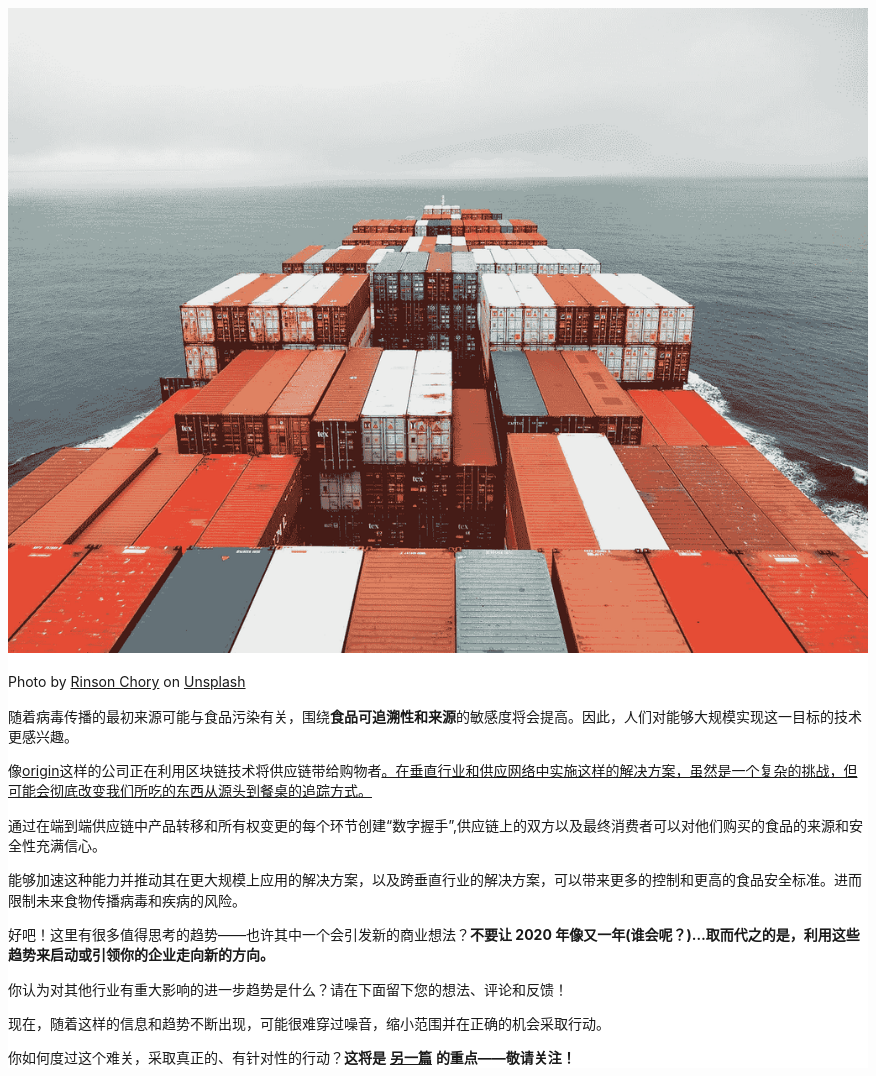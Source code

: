 ![](img/b4d7d43db8d6c3a1828e203e96b6b4d0.png)

Photo by [Rinson Chory](https://unsplash.com/@nessa_rin?utm_source=medium&utm_medium=referral) on [Unsplash](https://unsplash.com?utm_source=medium&utm_medium=referral)

随着病毒传播的最初来源可能与食品污染有关，围绕**食品可追溯性和来源**的敏感度将会提高。因此，人们对能够大规模实现这一目标的技术更感兴趣。

像[origin](https://medium.com/u/2cac22865e2f)这样的公司正在利用区块链技术将供应链带给购物者[。在垂直行业和供应网络中实施这样的解决方案，虽然是一个复杂的挑战，但可能会彻底改变我们所吃的东西从源头到餐桌的追踪方式。](https://www.provenance.org/)

通过在端到端供应链中产品转移和所有权变更的每个环节创建“数字握手”,供应链上的双方以及最终消费者可以对他们购买的食品的来源和安全性充满信心。

能够加速这种能力并推动其在更大规模上应用的解决方案，以及跨垂直行业的解决方案，可以带来更多的控制和更高的食品安全标准。进而限制未来食物传播病毒和疾病的风险。

好吧！这里有很多值得思考的趋势——也许其中一个会引发新的商业想法？**不要让 2020 年像又一年(谁会呢？)…取而代之的是，利用这些趋势来启动或引领你的企业走向新的方向。**

你认为对其他行业有重大影响的进一步趋势是什么？请在下面留下您的想法、评论和反馈！

现在，随着这样的信息和趋势不断出现，可能很难穿过噪音，缩小范围并在正确的机会采取行动。

你如何度过这个难关，采取真正的、有针对性的行动？**这将是** [**另一篇**](https://clementbourcart.medium.com/12-key-business-trends-emerging-from-the-global-pandemic-e3289d1aed29) **的重点——敬请关注！**
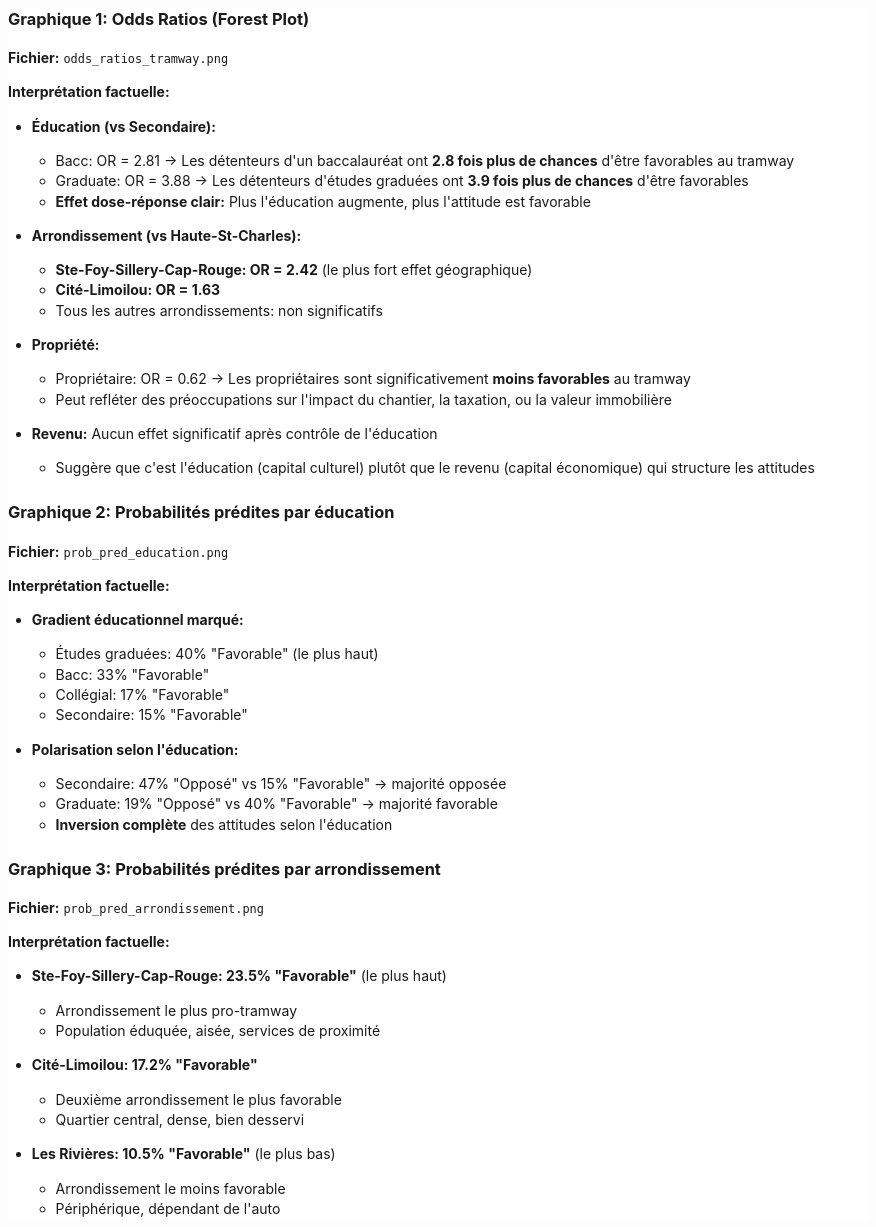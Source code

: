 ### Graphique 1: Odds Ratios (Forest Plot)
**Fichier:** `odds_ratios_tramway.png`

**Interprétation factuelle:**
- **Éducation (vs Secondaire):**
  - Bacc: OR = 2.81 → Les détenteurs d'un baccalauréat ont **2.8 fois plus de chances** d'être favorables au tramway
  - Graduate: OR = 3.88 → Les détenteurs d'études graduées ont **3.9 fois plus de chances** d'être favorables
  - **Effet dose-réponse clair:** Plus l'éducation augmente, plus l'attitude est favorable

- **Arrondissement (vs Haute-St-Charles):**
  - **Ste-Foy-Sillery-Cap-Rouge: OR = 2.42** (le plus fort effet géographique)
  - **Cité-Limoilou: OR = 1.63**
  - Tous les autres arrondissements: non significatifs

- **Propriété:**
  - Propriétaire: OR = 0.62 → Les propriétaires sont significativement **moins favorables** au tramway
  - Peut refléter des préoccupations sur l'impact du chantier, la taxation, ou la valeur immobilière

- **Revenu:** Aucun effet significatif après contrôle de l'éducation
  - Suggère que c'est l'éducation (capital culturel) plutôt que le revenu (capital économique) qui structure les attitudes

### Graphique 2: Probabilités prédites par éducation
**Fichier:** `prob_pred_education.png`

**Interprétation factuelle:**
- **Gradient éducationnel marqué:**
  - Études graduées: 40% "Favorable" (le plus haut)
  - Bacc: 33% "Favorable"
  - Collégial: 17% "Favorable"
  - Secondaire: 15% "Favorable"

- **Polarisation selon l'éducation:**
  - Secondaire: 47% "Opposé" vs 15% "Favorable" → majorité opposée
  - Graduate: 19% "Opposé" vs 40% "Favorable" → majorité favorable
  - **Inversion complète** des attitudes selon l'éducation

### Graphique 3: Probabilités prédites par arrondissement
**Fichier:** `prob_pred_arrondissement.png`

**Interprétation factuelle:**
- **Ste-Foy-Sillery-Cap-Rouge: 23.5% "Favorable"** (le plus haut)
  - Arrondissement le plus pro-tramway
  - Population éduquée, aisée, services de proximité

- **Cité-Limoilou: 17.2% "Favorable"**
  - Deuxième arrondissement le plus favorable
  - Quartier central, dense, bien desservi

- **Les Rivières: 10.5% "Favorable"** (le plus bas)
  - Arrondissement le moins favorable
  - Périphérique, dépendant de l'auto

▶ _Task requirements_
The lines above that hold the word "Secondaire" should be found and copied out.

▶ _Exercise answer_
- **Éducation (vs Secondaire):**
  - Secondaire: 15% "Favorable"
  - Secondaire: 47% "Opposé" vs 15% "Favorable" → majorité opposée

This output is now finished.